Standard scatterplot
par ( mfrow = c ( 1 , 1 ))
plot ( impact $ vermem1 ~ impact $ vismem1 )
Standard scatterplot with regression line. Positive slope means there is a positive correlation.
par ( mfrow = c ( 1 , 1 ))
plot ( impact $ vermem1 ~ impact $ vismem1 )
abline ( lm ( impact $ vermem1 ~ impact $ vismem1 ), col = "green" )
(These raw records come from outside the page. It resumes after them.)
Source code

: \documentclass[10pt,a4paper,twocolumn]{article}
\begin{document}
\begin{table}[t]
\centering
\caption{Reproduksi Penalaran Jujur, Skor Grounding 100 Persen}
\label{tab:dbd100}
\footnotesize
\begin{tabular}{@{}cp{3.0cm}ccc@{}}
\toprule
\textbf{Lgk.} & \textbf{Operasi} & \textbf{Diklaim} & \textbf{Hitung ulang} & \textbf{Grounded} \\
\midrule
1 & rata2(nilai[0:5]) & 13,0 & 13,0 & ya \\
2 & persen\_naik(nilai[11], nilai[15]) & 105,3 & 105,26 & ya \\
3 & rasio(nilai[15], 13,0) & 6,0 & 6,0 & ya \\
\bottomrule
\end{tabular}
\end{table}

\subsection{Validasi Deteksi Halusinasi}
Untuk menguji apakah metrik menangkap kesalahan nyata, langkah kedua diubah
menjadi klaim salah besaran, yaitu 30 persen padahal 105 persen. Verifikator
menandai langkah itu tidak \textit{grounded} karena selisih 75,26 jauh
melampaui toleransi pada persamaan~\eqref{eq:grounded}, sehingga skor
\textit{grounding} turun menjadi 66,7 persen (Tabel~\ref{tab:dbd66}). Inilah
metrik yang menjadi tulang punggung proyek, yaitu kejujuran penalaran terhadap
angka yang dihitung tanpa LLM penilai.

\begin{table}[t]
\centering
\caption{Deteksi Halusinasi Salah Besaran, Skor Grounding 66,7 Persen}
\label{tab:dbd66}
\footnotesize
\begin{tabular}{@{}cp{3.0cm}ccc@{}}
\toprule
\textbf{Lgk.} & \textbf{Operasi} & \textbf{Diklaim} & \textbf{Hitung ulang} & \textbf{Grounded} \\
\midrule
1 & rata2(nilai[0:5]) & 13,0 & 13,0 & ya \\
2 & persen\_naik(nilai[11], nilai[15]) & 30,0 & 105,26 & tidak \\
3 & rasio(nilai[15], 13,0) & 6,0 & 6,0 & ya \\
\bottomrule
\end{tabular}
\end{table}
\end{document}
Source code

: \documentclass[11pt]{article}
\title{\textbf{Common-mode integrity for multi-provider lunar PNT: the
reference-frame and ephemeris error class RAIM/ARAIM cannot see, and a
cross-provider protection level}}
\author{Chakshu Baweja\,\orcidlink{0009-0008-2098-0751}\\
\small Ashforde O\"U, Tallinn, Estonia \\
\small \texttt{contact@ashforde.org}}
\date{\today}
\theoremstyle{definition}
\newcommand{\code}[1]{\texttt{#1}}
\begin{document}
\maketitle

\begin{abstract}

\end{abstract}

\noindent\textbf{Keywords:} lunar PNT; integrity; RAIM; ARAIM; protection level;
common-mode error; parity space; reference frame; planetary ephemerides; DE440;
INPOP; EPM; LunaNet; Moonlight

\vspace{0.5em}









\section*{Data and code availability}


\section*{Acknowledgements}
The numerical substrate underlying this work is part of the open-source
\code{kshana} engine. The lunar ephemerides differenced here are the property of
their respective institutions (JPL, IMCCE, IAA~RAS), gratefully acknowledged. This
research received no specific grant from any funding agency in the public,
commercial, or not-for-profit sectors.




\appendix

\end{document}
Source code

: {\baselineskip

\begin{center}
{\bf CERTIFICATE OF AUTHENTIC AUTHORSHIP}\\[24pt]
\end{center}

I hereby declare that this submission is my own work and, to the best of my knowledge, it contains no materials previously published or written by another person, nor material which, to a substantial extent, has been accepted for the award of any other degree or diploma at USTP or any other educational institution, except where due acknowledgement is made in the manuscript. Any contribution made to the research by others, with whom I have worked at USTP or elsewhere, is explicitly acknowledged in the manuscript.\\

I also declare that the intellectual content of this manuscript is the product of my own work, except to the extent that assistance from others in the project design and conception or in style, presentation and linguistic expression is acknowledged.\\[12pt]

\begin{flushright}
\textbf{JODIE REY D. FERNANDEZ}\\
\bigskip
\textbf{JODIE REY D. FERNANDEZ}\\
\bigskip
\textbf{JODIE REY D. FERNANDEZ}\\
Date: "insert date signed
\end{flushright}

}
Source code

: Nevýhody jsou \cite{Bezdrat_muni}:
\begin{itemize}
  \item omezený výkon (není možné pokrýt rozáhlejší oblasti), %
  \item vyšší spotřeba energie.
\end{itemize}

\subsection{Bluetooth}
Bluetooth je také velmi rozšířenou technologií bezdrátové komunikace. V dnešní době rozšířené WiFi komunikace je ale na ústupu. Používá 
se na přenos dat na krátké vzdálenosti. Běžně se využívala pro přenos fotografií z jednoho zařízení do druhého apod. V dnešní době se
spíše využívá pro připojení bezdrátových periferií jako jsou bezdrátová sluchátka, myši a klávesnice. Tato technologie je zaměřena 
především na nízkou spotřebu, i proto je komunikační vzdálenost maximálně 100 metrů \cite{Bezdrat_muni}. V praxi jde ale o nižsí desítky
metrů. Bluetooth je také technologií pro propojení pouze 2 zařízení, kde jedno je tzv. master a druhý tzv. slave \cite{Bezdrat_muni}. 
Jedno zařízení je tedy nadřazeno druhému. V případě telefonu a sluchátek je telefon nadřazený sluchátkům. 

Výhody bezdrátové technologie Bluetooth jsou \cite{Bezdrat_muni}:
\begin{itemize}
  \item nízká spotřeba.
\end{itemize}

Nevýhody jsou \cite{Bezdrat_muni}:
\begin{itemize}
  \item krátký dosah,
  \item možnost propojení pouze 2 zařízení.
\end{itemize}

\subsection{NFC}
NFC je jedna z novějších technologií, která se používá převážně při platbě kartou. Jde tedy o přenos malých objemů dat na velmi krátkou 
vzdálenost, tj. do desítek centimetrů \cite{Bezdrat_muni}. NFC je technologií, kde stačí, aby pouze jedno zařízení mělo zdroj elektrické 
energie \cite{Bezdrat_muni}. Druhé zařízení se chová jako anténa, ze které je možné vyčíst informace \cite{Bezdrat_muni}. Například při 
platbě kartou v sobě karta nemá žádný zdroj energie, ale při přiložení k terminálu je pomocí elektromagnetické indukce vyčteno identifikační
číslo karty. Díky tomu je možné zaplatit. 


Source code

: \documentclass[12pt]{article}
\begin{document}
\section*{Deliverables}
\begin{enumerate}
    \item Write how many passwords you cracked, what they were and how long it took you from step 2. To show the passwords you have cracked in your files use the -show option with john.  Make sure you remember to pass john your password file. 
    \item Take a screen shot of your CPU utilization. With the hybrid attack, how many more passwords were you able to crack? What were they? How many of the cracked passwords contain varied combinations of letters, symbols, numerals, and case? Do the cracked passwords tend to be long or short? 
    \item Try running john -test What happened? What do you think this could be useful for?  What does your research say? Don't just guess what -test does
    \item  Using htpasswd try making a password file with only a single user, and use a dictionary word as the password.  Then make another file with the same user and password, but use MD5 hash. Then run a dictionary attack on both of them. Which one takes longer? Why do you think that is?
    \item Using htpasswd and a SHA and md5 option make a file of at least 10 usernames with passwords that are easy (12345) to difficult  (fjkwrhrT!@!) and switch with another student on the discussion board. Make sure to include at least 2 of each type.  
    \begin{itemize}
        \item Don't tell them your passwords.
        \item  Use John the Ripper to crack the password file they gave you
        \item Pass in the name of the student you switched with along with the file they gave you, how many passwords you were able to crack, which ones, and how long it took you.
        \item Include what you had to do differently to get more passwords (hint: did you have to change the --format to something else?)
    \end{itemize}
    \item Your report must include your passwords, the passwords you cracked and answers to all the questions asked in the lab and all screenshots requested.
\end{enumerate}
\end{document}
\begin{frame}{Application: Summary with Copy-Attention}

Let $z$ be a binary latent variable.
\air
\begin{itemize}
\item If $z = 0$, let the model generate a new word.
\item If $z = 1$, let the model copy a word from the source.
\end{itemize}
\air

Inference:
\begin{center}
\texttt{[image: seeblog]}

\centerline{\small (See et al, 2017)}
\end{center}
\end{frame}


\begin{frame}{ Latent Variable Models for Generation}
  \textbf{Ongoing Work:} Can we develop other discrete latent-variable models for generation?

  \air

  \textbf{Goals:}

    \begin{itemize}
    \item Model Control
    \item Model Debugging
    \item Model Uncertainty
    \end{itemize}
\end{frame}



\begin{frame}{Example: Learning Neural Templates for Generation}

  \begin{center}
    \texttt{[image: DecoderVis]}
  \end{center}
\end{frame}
Scatterplot matrix, in order to plot multiple correlations at once
pairs ( ~ impact $ vermem1 + impact $ vismem1 + impact $ vms1 + impact $ rt1 + impact $ sym1 ,
cex.labels = 1.2 )
Colored scatterplot matrix, ordered by magnitude of r
base <- impact [ 3 : 8 ]
base.r <- abs ( cor ( base ))
base.color <- dmat.color ( base.r )
base.order <- order.single ( base.r )
cpairs ( base , base.order , panel.colors = base.color , gap = 0.5 , main = "Variables Ordered and Colored by Correlation" )
Scatterplots in 3D
plot3d ( impact $ vismem1 , impact $ sym1 , impact $ vermem1 )